Like the base game, I didn't intend to play it, but it caught my interest due to it being a single-player only(!) expansion.

You get 10 actual single player campaign missions (not co-op that you can set up as single-player, as in the base game) across 3 campaigns (Soviets get 4, the other two factions get 3 each). All 10 missions are good, none are great. They are very meaty missions, but the base game had more challenging ones.

You also get 3 Diablo-like missions in the Yuriko campaign (you control a single character with the mouse and click on enemies to attack them, while you cast special abilities with the number keys), except they're not very good as Diablo-likes. Think of it as a nice little extra, not a serious attempt at a game. I didn't play beyond the first mission.

Finally there are 50 challenge missions, which AFAICT are 1v1 or 1vMany skirmish missions with a twist on the usual game rules e.g. you get support powers at many times the usual rate. These seem pretty cool, I might do them one day in the distant future.

The Soviets get new units that actually flesh them out, while the Allies and Empire get OP units that are "fun" but would need some serious number adjustments to actually add to the game.

Not much else to say. The FMV cast is smaller, I guess.

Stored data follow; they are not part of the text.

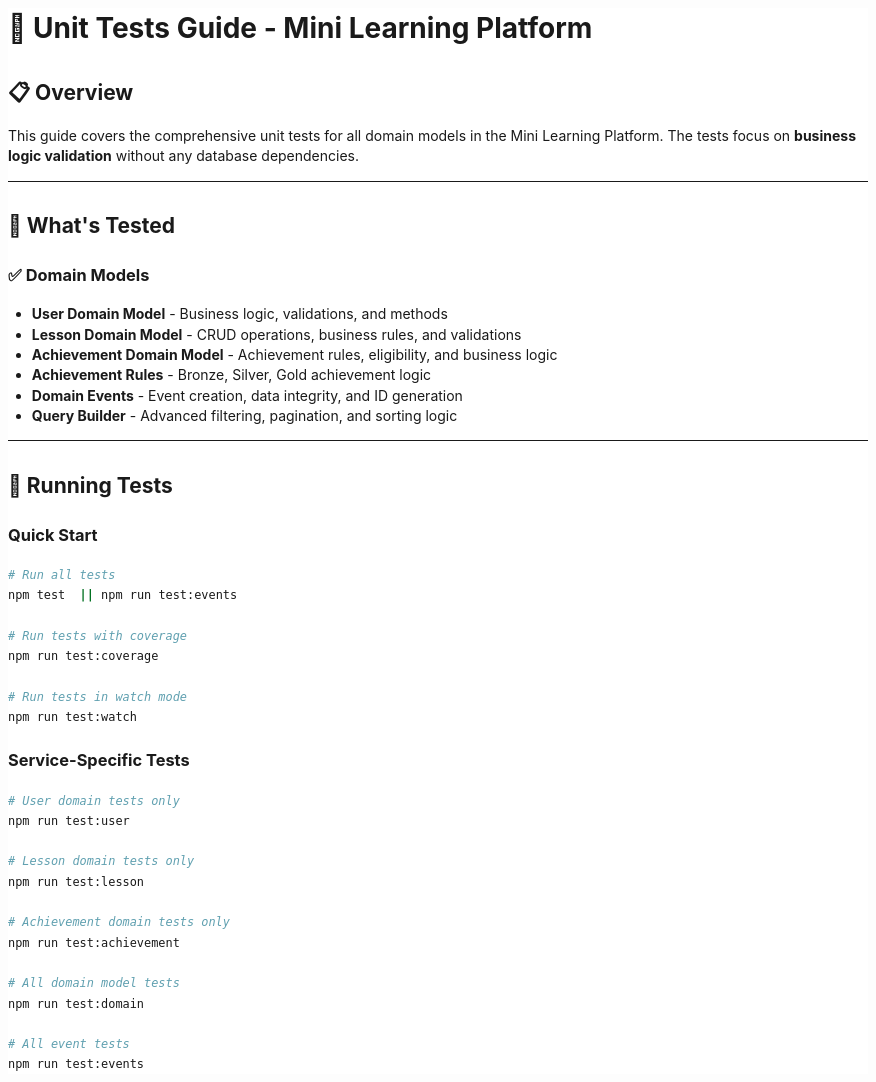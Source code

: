 # 🧪 **Unit Tests Guide - Mini Learning Platform**

## 📋 **Overview**

This guide covers the comprehensive unit tests for all domain models in the Mini Learning Platform. The tests focus on **business logic validation** without any database dependencies.

---

## 🎯 **What's Tested**

### **✅ Domain Models**
- **User Domain Model** - Business logic, validations, and methods
- **Lesson Domain Model** - CRUD operations, business rules, and validations  
- **Achievement Domain Model** - Achievement rules, eligibility, and business logic
- **Achievement Rules** - Bronze, Silver, Gold achievement logic
- **Domain Events** - Event creation, data integrity, and ID generation
- **Query Builder** - Advanced filtering, pagination, and sorting logic

---

## 🚀 **Running Tests**

### **Quick Start**
```bash
# Run all tests
npm test  || npm run test:events

# Run tests with coverage
npm run test:coverage

# Run tests in watch mode
npm run test:watch
```

### **Service-Specific Tests**
```bash
# User domain tests only
npm run test:user

# Lesson domain tests only  
npm run test:lesson

# Achievement domain tests only
npm run test:achievement

# All domain model tests
npm run test:domain

# All event tests
npm run test:events
```
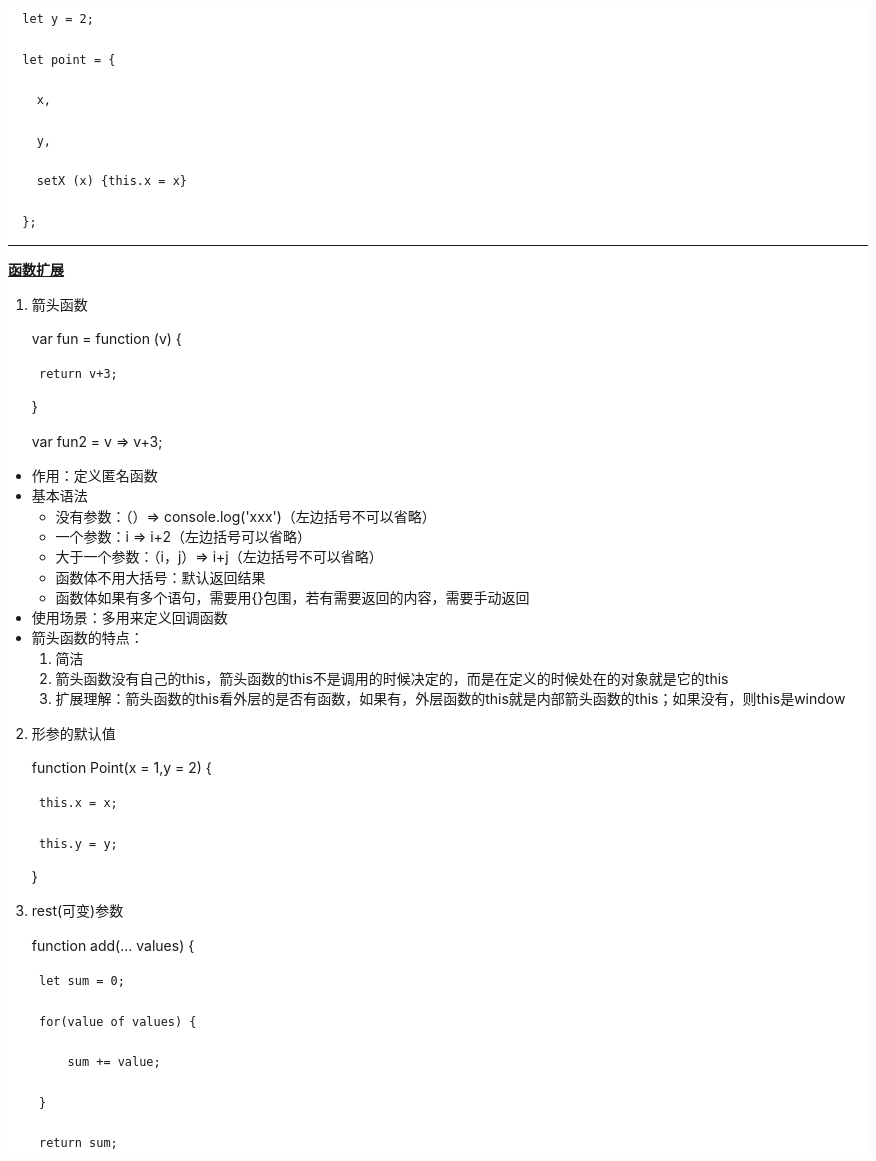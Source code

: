       let y = 2;
    
      let point = {
    
        x,
    
        y,
    
        setX (x) {this.x = x}
    
      };

* * *


<u>**函数扩展**</u>
1. 箭头函数

	var fun = function (v) {

    	return v+3;

	}

	var fun2 = v => v+3;
* 作用：定义匿名函数
* 基本语法
    * 没有参数：（）=> console.log('xxx')（左边括号不可以省略）
    * 一个参数：i => i+2（左边括号可以省略）
    * 大于一个参数：（i，j）=> i+j（左边括号不可以省略）
    * 函数体不用大括号：默认返回结果
    * 函数体如果有多个语句，需要用{}包围，若有需要返回的内容，需要手动返回
* 使用场景：多用来定义回调函数 
* 箭头函数的特点：
    1.  简洁
    2.  箭头函数没有自己的this，箭头函数的this不是调用的时候决定的，而是在定义的时候处在的对象就是它的this
    3.  扩展理解：箭头函数的this看外层的是否有函数，如果有，外层函数的this就是内部箭头函数的this；如果没有，则this是window

2. 形参的默认值

	function Point(x = 1,y = 2) {

        this.x = x;

        this.y = y;

    }

3. rest(可变)参数

	function add(... values) {

        let sum = 0;

        for(value of values) {

            sum += value;

        }

        return sum;
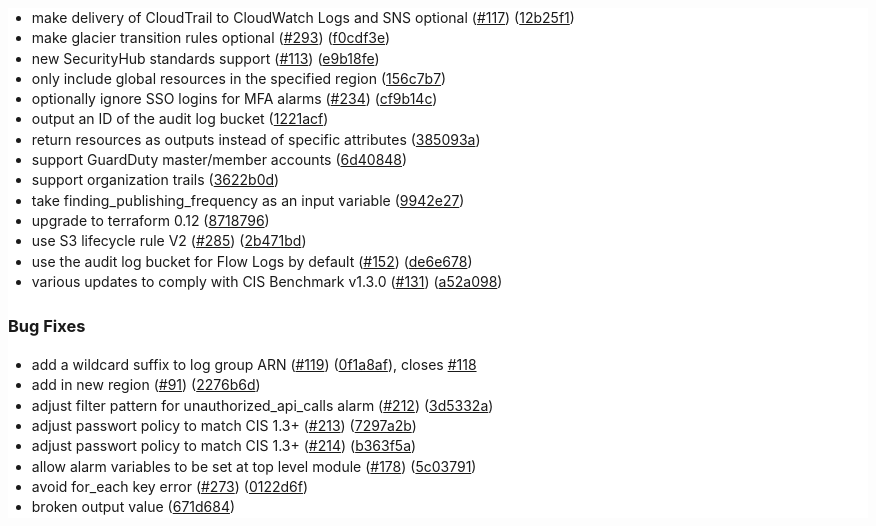 * make delivery of CloudTrail to CloudWatch Logs and SNS optional ([#117](https://github.com/VerticeOne/fork-terraform-aws-secure-baseline/issues/117)) ([12b25f1](https://github.com/VerticeOne/fork-terraform-aws-secure-baseline/commit/12b25f1c5842f0eff8ae874696d0f4a8268f9d51))
* make glacier transition rules optional ([#293](https://github.com/VerticeOne/fork-terraform-aws-secure-baseline/issues/293)) ([f0cdf3e](https://github.com/VerticeOne/fork-terraform-aws-secure-baseline/commit/f0cdf3e6294a97ef455cf5e313aba14bfba38467))
* new SecurityHub standards support ([#113](https://github.com/VerticeOne/fork-terraform-aws-secure-baseline/issues/113)) ([e9b18fe](https://github.com/VerticeOne/fork-terraform-aws-secure-baseline/commit/e9b18fe01d0c1c001ab3df1babe6a752b19fc26b))
* only include global resources in the specified region ([156c7b7](https://github.com/VerticeOne/fork-terraform-aws-secure-baseline/commit/156c7b74796fed976080344d1a04c933940cf18c))
* optionally ignore SSO logins for MFA alarms ([#234](https://github.com/VerticeOne/fork-terraform-aws-secure-baseline/issues/234)) ([cf9b14c](https://github.com/VerticeOne/fork-terraform-aws-secure-baseline/commit/cf9b14c7a9d031f84528cc2b790951dff87e2e80))
* output an ID of the audit log bucket ([1221acf](https://github.com/VerticeOne/fork-terraform-aws-secure-baseline/commit/1221acfa661b7ff715563ae65186e2d359cb612b))
* return resources as outputs instead of specific attributes ([385093a](https://github.com/VerticeOne/fork-terraform-aws-secure-baseline/commit/385093a25eb8d4d99925a7f9f2197cd04a99872f))
* support GuardDuty master/member accounts ([6d40848](https://github.com/VerticeOne/fork-terraform-aws-secure-baseline/commit/6d408489cb859202e7e97f24f773182a29fd086d))
* support organization trails ([3622b0d](https://github.com/VerticeOne/fork-terraform-aws-secure-baseline/commit/3622b0df21951dd5735e15ab0091ca6a6adc91e8))
* take finding_publishing_frequency as an input variable ([9942e27](https://github.com/VerticeOne/fork-terraform-aws-secure-baseline/commit/9942e278e5aa1bc26ecec6d1b4dcb0409982965d))
* upgrade to terraform 0.12 ([8718796](https://github.com/VerticeOne/fork-terraform-aws-secure-baseline/commit/8718796af9713ad9f6d53c34c0db96ccadb88c84))
* use S3 lifecycle rule V2 ([#285](https://github.com/VerticeOne/fork-terraform-aws-secure-baseline/issues/285)) ([2b471bd](https://github.com/VerticeOne/fork-terraform-aws-secure-baseline/commit/2b471bd321f3f7503690076d9321aeca38401796))
* use the audit log bucket for Flow Logs by default ([#152](https://github.com/VerticeOne/fork-terraform-aws-secure-baseline/issues/152)) ([de6e678](https://github.com/VerticeOne/fork-terraform-aws-secure-baseline/commit/de6e678825889edb463775feab0689700817b20b))
* various updates to comply with CIS Benchmark v1.3.0 ([#131](https://github.com/VerticeOne/fork-terraform-aws-secure-baseline/issues/131)) ([a52a098](https://github.com/VerticeOne/fork-terraform-aws-secure-baseline/commit/a52a098f766f18a585bcf68b684a0065083cce76))


### Bug Fixes

* add a wildcard suffix to log group ARN ([#119](https://github.com/VerticeOne/fork-terraform-aws-secure-baseline/issues/119)) ([0f1a8af](https://github.com/VerticeOne/fork-terraform-aws-secure-baseline/commit/0f1a8afed9337e14ac73513dada5996d0a572ef1)), closes [#118](https://github.com/VerticeOne/fork-terraform-aws-secure-baseline/issues/118)
* add in new region ([#91](https://github.com/VerticeOne/fork-terraform-aws-secure-baseline/issues/91)) ([2276b6d](https://github.com/VerticeOne/fork-terraform-aws-secure-baseline/commit/2276b6db68b055bfb7c94023fe293e22c21cd19d))
* adjust filter pattern for unauthorized_api_calls alarm ([#212](https://github.com/VerticeOne/fork-terraform-aws-secure-baseline/issues/212)) ([3d5332a](https://github.com/VerticeOne/fork-terraform-aws-secure-baseline/commit/3d5332a9dbb23dad19502de8e0a7feafc1eb947e))
* adjust passwort policy to match CIS 1.3+ ([#213](https://github.com/VerticeOne/fork-terraform-aws-secure-baseline/issues/213)) ([7297a2b](https://github.com/VerticeOne/fork-terraform-aws-secure-baseline/commit/7297a2b7499d154681a250c2ac6e1e036c5be622))
* adjust passwort policy to match CIS 1.3+ ([#214](https://github.com/VerticeOne/fork-terraform-aws-secure-baseline/issues/214)) ([b363f5a](https://github.com/VerticeOne/fork-terraform-aws-secure-baseline/commit/b363f5aa390ad8aa1201da167b5d4211f2b415bc))
* allow alarm variables to be set at top level module ([#178](https://github.com/VerticeOne/fork-terraform-aws-secure-baseline/issues/178)) ([5c03791](https://github.com/VerticeOne/fork-terraform-aws-secure-baseline/commit/5c037911c182b8f5d5549d0c5f31ceddebdbfe33))
* avoid for_each key error ([#273](https://github.com/VerticeOne/fork-terraform-aws-secure-baseline/issues/273)) ([0122d6f](https://github.com/VerticeOne/fork-terraform-aws-secure-baseline/commit/0122d6fcd00ecd1114a2d5e7853027ebb0322d71))
* broken output value ([671d684](https://github.com/VerticeOne/fork-terraform-aws-secure-baseline/commit/671d6841204bbcd0c98bdbdc9865070e606a727b))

It's funny, despite the fact that Tiberium Wars and Red Alert 3 are solid RTS games with very solid single player campaigns, and both obviously had a huge amount of resources poured into their production and quality control etc., and the latter is even a smidgen innovative, I would *still* recommend the first C&C and Red Alert over Tiberium Wars and RA3 for single player (with caveats). This is because in single player, how refined the game system is, is less important than the scenario design, and the scenario design in C&C 95 and RA 96 is just as good (though it's been *quite* some time since I last played them), but the games are just much, much more soulful, which I suppose is a subjective thing and requires a certain sense for the art, but I think others can feel it too.

Speaking purely objectively, it is much harder to make the case. I would have to play the two side by side and really study and compare their missions. My gut feeling here is that the missions in RA 96 and C&C 95 are less "over designed". I will also add that to me RA3 doesn't feel much like a C&C game at all, it feels a lot like Starcraft actually, though this might be an anachronistic impression -- the lead designer for Starcraft 2 was the lead designer for RA3 before that. That said, I think I am correct and the other way to explain it is the guy always wanted to make a Starcraft sequel but got employed by EA first to work on RA3, before getting employed by Blizzard to make his dream come true.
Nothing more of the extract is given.